[Work item]: Your reply is to be the lines below, exactly as written, with images omitted.

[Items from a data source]
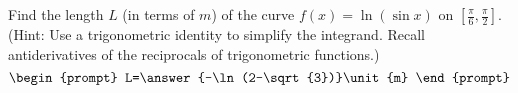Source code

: \documentclass{ximera}
\author{Gregory Hartman \and Matthew Carr}
\begin{document}
\begin{exercise}





Find the length $L$ (in terms of $\unit{m}$) of the curve $f(x)=\ln(\sin x)$ on $[\frac{\pi}{6},\frac{\pi}{2}]$. (Hint: Use a trigonometric identity to simplify the integrand. Recall antiderivatives of the reciprocals of trigonometric functions.)
\[
\begin{prompt}
L=\answer{-\ln(2-\sqrt{3})}\unit{m}
\end{prompt}
\]




\end{exercise}
\end{document}
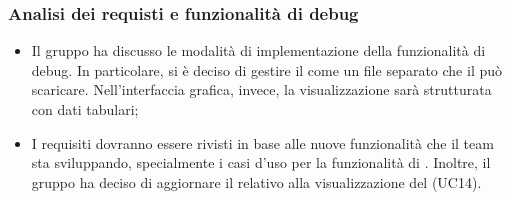 \subsubsection{Analisi dei requisti e funzionalità di debug}
\begin{itemize}
	\item Il gruppo ha discusso le modalità di implementazione della funzionalità di debug. In particolare, si è deciso di gestire il  come un file separato che il  può scaricare. Nell'interfaccia grafica, invece, la visualizzazione sarà strutturata con dati tabulari;
	\item I requisiti dovranno essere rivisti in base alle nuove funzionalità che il team sta sviluppando, specialmente i casi d'uso per la funzionalità di . Inoltre, il gruppo ha deciso di aggiornare il  relativo alla visualizzazione del (UC14).
\end{itemize}

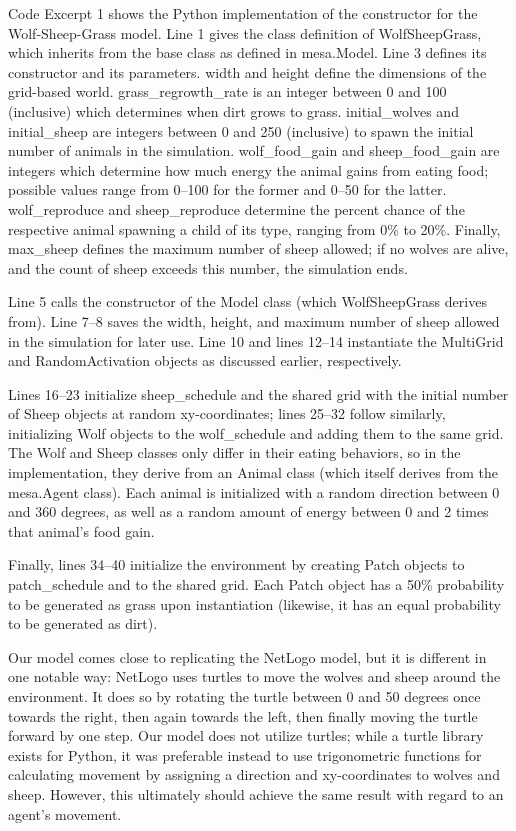 \begin{multicols}{2}
    Code Excerpt 1 shows the Python implementation of the constructor for the
    Wolf-Sheep-Grass model.
    Line 1 gives the class definition of WolfSheepGrass,
    which inherits from the base class as defined in mesa.Model.
    Line 3 defines its constructor and its parameters.
    width and height define the dimensions of the grid-based world.
    grass\_regrowth\_rate is an integer between 0 and 100 (inclusive) which
    determines when dirt grows to grass.
    initial\_wolves and initial\_sheep are integers between 0 and 250 (inclusive)
    to spawn the initial number of animals in the simulation.
    wolf\_food\_gain and sheep\_food\_gain are integers which determine
    how much energy the animal gains from eating food;
    possible values range from 0--100 for the former and 0--50 for the latter.
    wolf\_reproduce and sheep\_reproduce determine the percent chance of the
    respective animal spawning a child of its type, ranging from 0\% to 20\%.
    Finally, max\_sheep defines the maximum number of sheep allowed;
    if no wolves are alive, and the count of sheep exceeds this number,
    the simulation ends.

    Line 5 calls the constructor of the Model class
    (which WolfSheepGrass derives from).
    Line 7--8 saves the width, height, and maximum number of sheep allowed
    in the simulation for later use.
    Line 10 and lines 12--14 instantiate the MultiGrid and RandomActivation objects
    as discussed earlier, respectively.

    Lines 16--23 initialize sheep\_schedule and the shared grid with the initial
    number of Sheep objects at random xy-coordinates;
    lines 25--32 follow similarly, initializing Wolf objects to the wolf\_schedule
    and adding them to the same grid.
    The Wolf and Sheep classes only differ in their eating behaviors,
    so in the implementation, they derive from an Animal class
    (which itself derives from the mesa.Agent class).
    Each animal is initialized with a random direction between 0 and 360 degrees,
    as well as a random amount of energy between 0 and 2 times that animal's food gain.

    Finally, lines 34--40 initialize the environment by creating Patch objects
    to patch\_schedule and to the shared grid.
    Each Patch object has a 50\% probability to be generated as grass upon
    instantiation (likewise, it has an equal probability to be generated as dirt).

    Our model comes close to replicating the NetLogo model,
    but it is different in one notable way: NetLogo uses turtles to move the wolves
    and sheep around the environment.
    It does so by rotating the turtle between 0 and 50 degrees once towards the
    right, then again towards the left, then finally moving the turtle
    forward by one step.
    Our model does not utilize turtles;
    while a turtle library exists for Python,
    it was preferable instead to use trigonometric functions for calculating
    movement by assigning a direction and xy-coordinates to wolves and sheep.
    However, this ultimately should achieve the same result with regard to an
    agent's movement.

\end{multicols}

[Response]:
Source code

: \documentclass{ximera}
\author{Gregory Hartman \and Matthew Carr}
\begin{document}
\begin{exercise}





Find the length $L$ (in terms of $\unit{m}$) of the curve $f(x)=\ln(\sin x)$ on $[\frac{\pi}{6},\frac{\pi}{2}]$. (Hint: Use a trigonometric identity to simplify the integrand. Recall antiderivatives of the reciprocals of trigonometric functions.)
\[
\begin{prompt}
L=\answer{-\ln(2-\sqrt{3})}\unit{m}
\end{prompt}
\]




\end{exercise}
\end{document}
 \subsubsection{Analisi dei requisti e funzionalità di debug}
\begin{itemize}
	\item Il gruppo ha discusso le modalità di implementazione della funzionalità di debug. In particolare, si è deciso di gestire il  come un file separato che il  può scaricare. Nell'interfaccia grafica, invece, la visualizzazione sarà strutturata con dati tabulari;
	\item I requisiti dovranno essere rivisti in base alle nuove funzionalità che il team sta sviluppando, specialmente i casi d'uso per la funzionalità di . Inoltre, il gruppo ha deciso di aggiornare il  relativo alla visualizzazione del (UC14).
\end{itemize}

 \begin{multicols}{2}
    Code Excerpt 1 shows the Python implementation of the constructor for the
    Wolf-Sheep-Grass model.
    Line 1 gives the class definition of WolfSheepGrass,
    which inherits from the base class as defined in mesa.Model.
    Line 3 defines its constructor and its parameters.
    width and height define the dimensions of the grid-based world.
    grass\_regrowth\_rate is an integer between 0 and 100 (inclusive) which
    determines when dirt grows to grass.
    initial\_wolves and initial\_sheep are integers between 0 and 250 (inclusive)
    to spawn the initial number of animals in the simulation.
    wolf\_food\_gain and sheep\_food\_gain are integers which determine
    how much energy the animal gains from eating food;
    possible values range from 0--100 for the former and 0--50 for the latter.
    wolf\_reproduce and sheep\_reproduce determine the percent chance of the
    respective animal spawning a child of its type, ranging from 0\% to 20\%.
    Finally, max\_sheep defines the maximum number of sheep allowed;
    if no wolves are alive, and the count of sheep exceeds this number,
    the simulation ends.

    Line 5 calls the constructor of the Model class
    (which WolfSheepGrass derives from).
    Line 7--8 saves the width, height, and maximum number of sheep allowed
    in the simulation for later use.
    Line 10 and lines 12--14 instantiate the MultiGrid and RandomActivation objects
    as discussed earlier, respectively.

    Lines 16--23 initialize sheep\_schedule and the shared grid with the initial
    number of Sheep objects at random xy-coordinates;
    lines 25--32 follow similarly, initializing Wolf objects to the wolf\_schedule
    and adding them to the same grid.
    The Wolf and Sheep classes only differ in their eating behaviors,
    so in the implementation, they derive from an Animal class
    (which itself derives from the mesa.Agent class).
    Each animal is initialized with a random direction between 0 and 360 degrees,
    as well as a random amount of energy between 0 and 2 times that animal's food gain.

    Finally, lines 34--40 initialize the environment by creating Patch objects
    to patch\_schedule and to the shared grid.
    Each Patch object has a 50\% probability to be generated as grass upon
    instantiation (likewise, it has an equal probability to be generated as dirt).

    Our model comes close to replicating the NetLogo model,
    but it is different in one notable way: NetLogo uses turtles to move the wolves
    and sheep around the environment.
    It does so by rotating the turtle between 0 and 50 degrees once towards the
    right, then again towards the left, then finally moving the turtle
    forward by one step.
    Our model does not utilize turtles;
    while a turtle library exists for Python,
    it was preferable instead to use trigonometric functions for calculating
    movement by assigning a direction and xy-coordinates to wolves and sheep.
    However, this ultimately should achieve the same result with regard to an
    agent's movement.

\end{multicols}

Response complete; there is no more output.